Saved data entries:
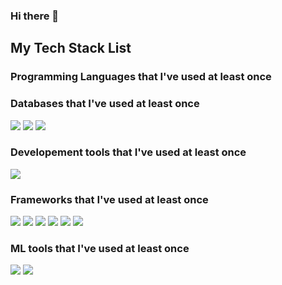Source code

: ### Hi there 👋

<!--
**FSDP0/FSDP0** is a ✨ _special_ ✨ repository because its `README.md` (this file) appears on your GitHub profile.

Here are some ideas to get you started:

- 🔭 I’m currently working on ...
- 🌱 I’m currently learning ...
- 👯 I’m looking to collaborate on ...
- 🤔 I’m looking for help with ...
- 💬 Ask me about ...
- 📫 How to reach me: ...
- 😄 Pronouns: ...
- ⚡ Fun fact: ...
-->

## My Tech Stack List

### Programming Languages that I've used at least once


### Databases that I've used at least once
<img src="https://img.shields.io/badge/MariaDB-003545?style=plastic&logo=MariaDB&logoColor=white"/>
<img src="https://img.shields.io/badge/MySQL-4479A1?style=plastic&logo=MySQL&logoColor=blue"/>
<img src="https://img.shields.io/badge/MongoDB-47A248?style=for-the-badge&logo=MongoDB&logoColor=green"/>

### Developement tools that I've used at least once
<img src="https://img.shields.io/badge/node.js-%23339933.svg?&style=for-the-badge&logo=node.js&logoColor=white" />

### Frameworks that I've used at least once
<!-- Nest.js -->
<img src="https://img.shields.io/badge/nestjs-%23E0234E.svg?&style=for-the-badge&logo=nestjs&logoColor=white" /> <!-- React --><img src="https://img.shields.io/badge/react-%2361DAFB.svg?&style=for-the-badge&logo=react&logoColor=black" /> <!-- Svelte --><img src="https://img.shields.io/badge/svelte-%23FF3E00.svg?&style=for-the-badge&logo=svelte&logoColor=white" /> <!-- Vue --><img src="https://img.shields.io/badge/vue.js-%234FC08D.svg?&style=for-the-badge&logo=vue.js&logoColor=white" /> <!-- Spring --><img src="https://img.shields.io/badge/spring-%236DB33F.svg?&style=for-the-badge&logo=spring&logoColor=white" /> <!-- Flutter --><img src="https://img.shields.io/badge/flutter-%2302569B.svg?&style=for-the-badge&logo=flutter&logoColor=white" />

### ML tools that I've used at least once
<img src="https://img.shields.io/badge/pytorch-%23EE4C2C.svg?&style=for-the-badge&logo=pytorch&logoColor=white" /> <img src="https://img.shields.io/badge/tensorflow-%23FF6F00.svg?&style=for-the-badge&logo=tensorflow&logoColor=white" />




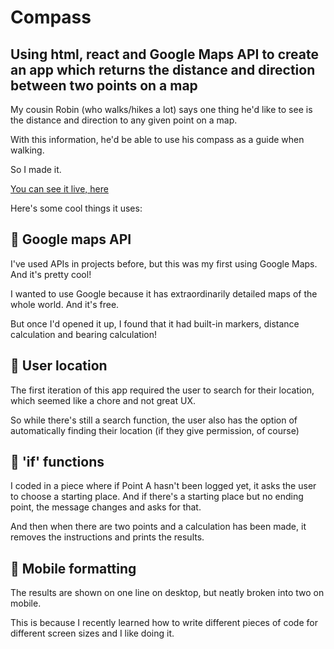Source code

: # Compass

## Using html, react and Google Maps API to create an app which returns the distance and direction between two points on a map

My cousin Robin (who walks/hikes a lot) says one thing he'd like to see is the distance and direction to any given point on a map.

With this information, he'd be able to use his compass as a guide when walking.

So I made it.

[You can see it live, here](https://timaldred.com/compass)

Here's some cool things it uses:

## 🧭 Google maps API
I've used APIs in projects before, but this was my first using Google Maps. And it's pretty cool!

I wanted to use Google because it has extraordinarily detailed maps of the whole world. And it's free.

But once I'd opened it up, I found that it had built-in markers, distance calculation and bearing calculation!

## 🧭 User location
The first iteration of this app required the user to search for their location, which seemed like a chore and not great UX.

So while there's still a search function, the user also has the option of automatically finding their location (if they give permission, of course)

## 🧭 'if' functions
I coded in a piece where if Point A hasn't been logged yet, it asks the user to choose a starting place. And if there's a starting place but no ending point, the message changes and asks for that.

And then when there are two points and a calculation has been made, it removes the instructions and prints the results.

## 🧭 Mobile formatting
The results are shown on one line on desktop, but neatly broken into two on mobile.

This is because I recently learned how to write different pieces of code for different screen sizes and I like doing it.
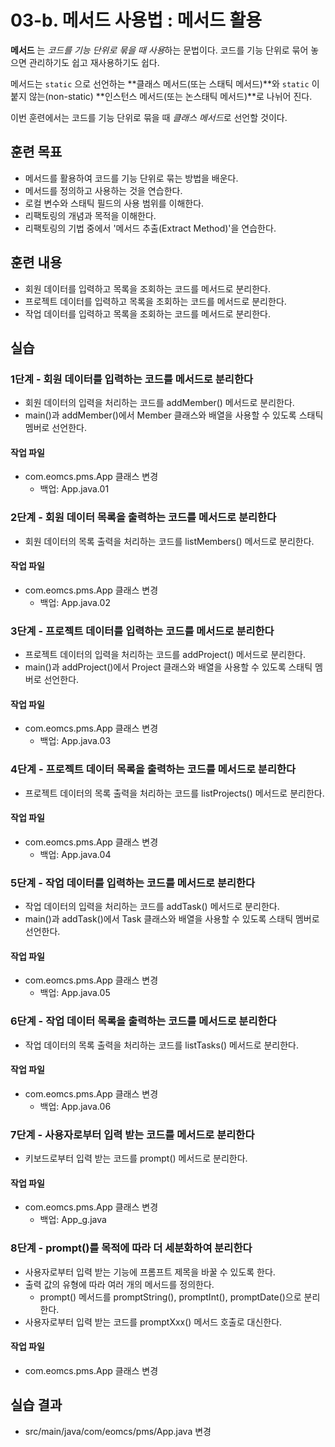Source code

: # 03-b. 메서드 사용법 : 메서드 활용

**메서드** 는 *코드를 기능 단위로 묶을 때 사용*하는 문법이다.
코드를 기능 단위로 묶어 놓으면 관리하기도 쉽고 재사용하기도 쉽다.

메서드는 `static` 으로 선언하는 **클래스 메서드(또는 스태틱 메서드)**와
`static` 이 붙지 않는(non-static) **인스턴스 메서드(또는 논스태틱 메서드)**로 나뉘어 진다.

이번 훈련에서는 코드를 기능 단위로 묶을 때 *클래스 메서드*로 선언할 것이다.  

## 훈련 목표

- 메서드를 활용하여 코드를 기능 단위로 묶는 방법을 배운다.
- 메서드를 정의하고 사용하는 것을 연습한다.
- 로컬 변수와 스태틱 필드의 사용 범위를 이해한다.
- 리팩토링의 개념과 목적을 이해한다.
- 리팩토링의 기법 중에서 '메서드 추출(Extract Method)'을 연습한다.

## 훈련 내용

- 회원 데이터를 입력하고 목록을 조회하는 코드를 메서드로 분리한다.
- 프로젝트 데이터를 입력하고 목록을 조회하는 코드를 메서드로 분리한다.
- 작업 데이터를 입력하고 목록을 조회하는 코드를 메서드로 분리한다.

## 실습

### 1단계 - 회원 데이터를 입력하는 코드를 메서드로 분리한다

- 회원 데이터의 입력을 처리하는 코드를 addMember() 메서드로 분리한다.
- main()과 addMember()에서 Member 클래스와 배열을 사용할 수 있도록 스태틱 멤버로 선언한다.

#### 작업 파일

- com.eomcs.pms.App 클래스 변경
  - 백업: App.java.01

### 2단계 - 회원 데이터 목록을 출력하는 코드를 메서드로 분리한다

- 회원 데이터의 목록 출력을 처리하는 코드를 listMembers() 메서드로 분리한다.

#### 작업 파일

- com.eomcs.pms.App 클래스 변경
  - 백업: App.java.02

### 3단계 - 프로젝트 데이터를 입력하는 코드를 메서드로 분리한다

- 프로젝트 데이터의 입력을 처리하는 코드를 addProject() 메서드로 분리한다.
- main()과 addProject()에서 Project 클래스와 배열을 사용할 수 있도록 스태틱 멤버로 선언한다.

#### 작업 파일

- com.eomcs.pms.App 클래스 변경
    - 백업: App.java.03

### 4단계 - 프로젝트 데이터 목록을 출력하는 코드를 메서드로 분리한다

- 프로젝트 데이터의 목록 출력을 처리하는 코드를 listProjects() 메서드로 분리한다.

#### 작업 파일

- com.eomcs.pms.App 클래스 변경
  - 백업: App.java.04

### 5단계 - 작업 데이터를 입력하는 코드를 메서드로 분리한다

- 작업 데이터의 입력을 처리하는 코드를 addTask() 메서드로 분리한다.
- main()과 addTask()에서 Task 클래스와 배열을 사용할 수 있도록 스태틱 멤버로 선언한다.

#### 작업 파일

- com.eomcs.pms.App 클래스 변경
  - 백업: App.java.05

### 6단계 - 작업 데이터 목록을 출력하는 코드를 메서드로 분리한다

- 작업 데이터의 목록 출력을 처리하는 코드를 listTasks() 메서드로 분리한다.

#### 작업 파일

- com.eomcs.pms.App 클래스 변경
  - 백업: App.java.06

### 7단계 - 사용자로부터 입력 받는 코드를 메서드로 분리한다

- 키보드로부터 입력 받는 코드를 prompt() 메서드로 분리한다.

#### 작업 파일

- com.eomcs.pms.App 클래스 변경
  - 백업: App_g.java

### 8단계 - prompt()를 목적에 따라 더 세분화하여 분리한다

- 사용자로부터 입력 받는 기능에 프롬프트 제목을 바꿀 수 있도록 한다.
- 출력 값의 유형에 따라 여러 개의 메서드를 정의한다.
  - prompt() 메서드를 promptString(), promptInt(), promptDate()으로 분리한다.
- 사용자로부터 입력 받는 코드를 promptXxx() 메서드 호출로 대신한다.

#### 작업 파일

- com.eomcs.pms.App 클래스 변경

## 실습 결과

- src/main/java/com/eomcs/pms/App.java 변경
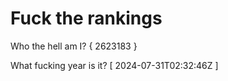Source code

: # Fuck the rankings

Who the hell am I?
{ 2623183 }

What fucking year is it?
[ 2024-07-31T02:32:46Z ]
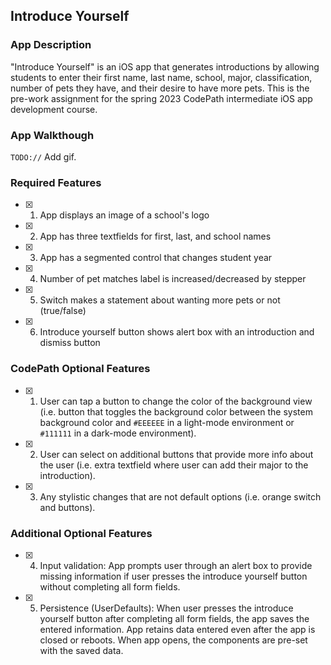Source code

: ## Introduce Yourself

### App Description

"Introduce Yourself" is an iOS app that generates introductions by allowing students to enter their first name, last name, school, major, classification, number of pets they have, and their desire to have more pets. This is the pre-work assignment for the spring 2023 CodePath intermediate iOS app development course.

### App Walkthough

`TODO://` Add gif.

<!-- <img src="YOUR_GIF_URL_HERE" width=200><br> OR <img src="YOUR_GIF_PATH" width=200><br> -->

### Required Features

- [x] 1. App displays an image of a school's logo
- [x] 2. App has three textfields for first, last, and school names
- [x] 3. App has a segmented control that changes student year
- [x] 4. Number of pet matches label is increased/decreased by stepper
- [x] 5. Switch makes a statement about wanting more pets or not (true/false) 
- [x] 6. Introduce yourself button shows alert box with an introduction and dismiss button

### CodePath Optional Features

- [x] 1. User can tap a button to change the color of the background view (i.e. button that toggles the background color between the system background color and `#EEEEEE` in a light-mode environment or `#111111` in a dark-mode environment).
- [x] 2. User can select on additional buttons that provide more info about the user (i.e. extra textfield where user can add their major to the introduction).
- [x] 3. Any stylistic changes that are not default options (i.e. orange switch and buttons).

### Additional Optional Features
- [x] 4. Input validation: App prompts user through an alert box to provide missing information if user presses the introduce yourself button without completing all form fields.
- [x] 5. Persistence (UserDefaults): When user presses the introduce yourself button after completing all form fields, the app saves the entered information. App retains data entered even after the app is closed or reboots. When app opens, the components are pre-set with the saved data.
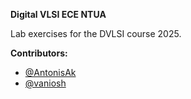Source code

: <h><strong>Digital VLSI ECE NTUA</strong></h>

Lab exercises for the DVLSI course 2025.

**Contributors:**
- [@AntonisAk](https://github.com/AntonisAk) 
- [@vaniosh](https://github.com/vaniosh)

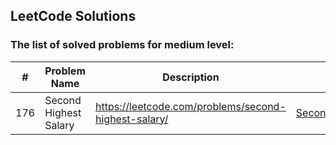 ## LeetCode Solutions

### The list of solved problems for medium level:

| #   | Problem Name          | Description                                          | Solution File                                                   | Tests File                                                                                |
|-----|-----------------------|------------------------------------------------------|-----------------------------------------------------------------|-------------------------------------------------------------------------------------------|
| 176 | Second Highest Salary | https://leetcode.com/problems/second-highest-salary/ | [SecondHighestSalary.sql](src/main/sql/SecondHighestSalary.sql) | [SecondHighestSalaryTest.java](src/test/java/com/sinuke/sql/SecondHighestSalaryTest.java) |
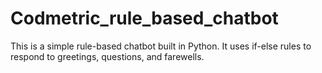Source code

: # Codmetric_rule_based_chatbot
This is a simple rule-based chatbot built in Python.   It uses if-else rules to respond to greetings, questions, and farewells.  
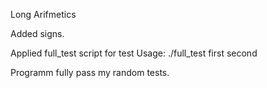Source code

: Long Arifmetics


Added signs.

Applied full_test script for test
Usage: ./full_test first second

Programm fully pass my random tests.


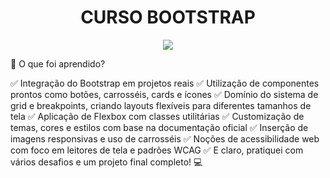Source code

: <h1 align="center"> CURSO BOOTSTRAP </h1>
<p align="center">
<img loading="lazy" src="http://img.shields.io/static/v1?label=STATUS&message=%20Concluido&color=GREEN&style=for-the-badge"/>
</p>

:hammer: O que foi aprendido?

✅ Integração do Bootstrap em projetos reais
✅ Utilização de componentes prontos como botões, carrosséis, cards e ícones
✅ Domínio do sistema de grid e breakpoints, criando layouts flexíveis para diferentes tamanhos de tela
✅ Aplicação de Flexbox com classes utilitárias
✅ Customização de temas, cores e estilos com base na documentação oficial
✅ Inserção de imagens responsivas e uso de carrosséis
✅ Noções de acessibilidade web com foco em leitores de tela e padrões WCAG
✅ E claro, pratiquei com vários desafios e um projeto final completo! 💻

◆ What is being asked
Using the data above, which lines fall from the one with "- main()과 addMember()에서" through the one with "- [x] 3. App"? Repeat them exactly, ends included, minus any pictures.

◆ Task result
- main()과 addMember()에서 Member 클래스와 배열을 사용할 수 있도록 스태틱 멤버로 선언한다.

#### 작업 파일

- com.eomcs.pms.App 클래스 변경
  - 백업: App.java.01

### 2단계 - 회원 데이터 목록을 출력하는 코드를 메서드로 분리한다

- 회원 데이터의 목록 출력을 처리하는 코드를 listMembers() 메서드로 분리한다.

#### 작업 파일

- com.eomcs.pms.App 클래스 변경
  - 백업: App.java.02

### 3단계 - 프로젝트 데이터를 입력하는 코드를 메서드로 분리한다

- 프로젝트 데이터의 입력을 처리하는 코드를 addProject() 메서드로 분리한다.
- main()과 addProject()에서 Project 클래스와 배열을 사용할 수 있도록 스태틱 멤버로 선언한다.

#### 작업 파일

- com.eomcs.pms.App 클래스 변경
    - 백업: App.java.03

### 4단계 - 프로젝트 데이터 목록을 출력하는 코드를 메서드로 분리한다

- 프로젝트 데이터의 목록 출력을 처리하는 코드를 listProjects() 메서드로 분리한다.

#### 작업 파일

- com.eomcs.pms.App 클래스 변경
  - 백업: App.java.04

### 5단계 - 작업 데이터를 입력하는 코드를 메서드로 분리한다

- 작업 데이터의 입력을 처리하는 코드를 addTask() 메서드로 분리한다.
- main()과 addTask()에서 Task 클래스와 배열을 사용할 수 있도록 스태틱 멤버로 선언한다.

#### 작업 파일

- com.eomcs.pms.App 클래스 변경
  - 백업: App.java.05

### 6단계 - 작업 데이터 목록을 출력하는 코드를 메서드로 분리한다

- 작업 데이터의 목록 출력을 처리하는 코드를 listTasks() 메서드로 분리한다.

#### 작업 파일

- com.eomcs.pms.App 클래스 변경
  - 백업: App.java.06

### 7단계 - 사용자로부터 입력 받는 코드를 메서드로 분리한다

- 키보드로부터 입력 받는 코드를 prompt() 메서드로 분리한다.

#### 작업 파일

- com.eomcs.pms.App 클래스 변경
  - 백업: App_g.java

### 8단계 - prompt()를 목적에 따라 더 세분화하여 분리한다

- 사용자로부터 입력 받는 기능에 프롬프트 제목을 바꿀 수 있도록 한다.
- 출력 값의 유형에 따라 여러 개의 메서드를 정의한다.
  - prompt() 메서드를 promptString(), promptInt(), promptDate()으로 분리한다.
- 사용자로부터 입력 받는 코드를 promptXxx() 메서드 호출로 대신한다.

#### 작업 파일

- com.eomcs.pms.App 클래스 변경

## 실습 결과

- src/main/java/com/eomcs/pms/App.java 변경
Source code

: # Fuck the rankings

Who the hell am I?
{ 2623183 }

What fucking year is it?
[ 2024-07-31T02:32:46Z ]
Source code

: ## Introduce Yourself

### App Description

"Introduce Yourself" is an iOS app that generates introductions by allowing students to enter their first name, last name, school, major, classification, number of pets they have, and their desire to have more pets. This is the pre-work assignment for the spring 2023 CodePath intermediate iOS app development course.

### App Walkthough

`TODO://` Add gif.

<!-- <img src="YOUR_GIF_URL_HERE" width=200><br> OR <img src="YOUR_GIF_PATH" width=200><br> -->

### Required Features

- [x] 1. App displays an image of a school's logo
- [x] 2. App has three textfields for first, last, and school names
- [x] 3. App has a segmented control that changes student year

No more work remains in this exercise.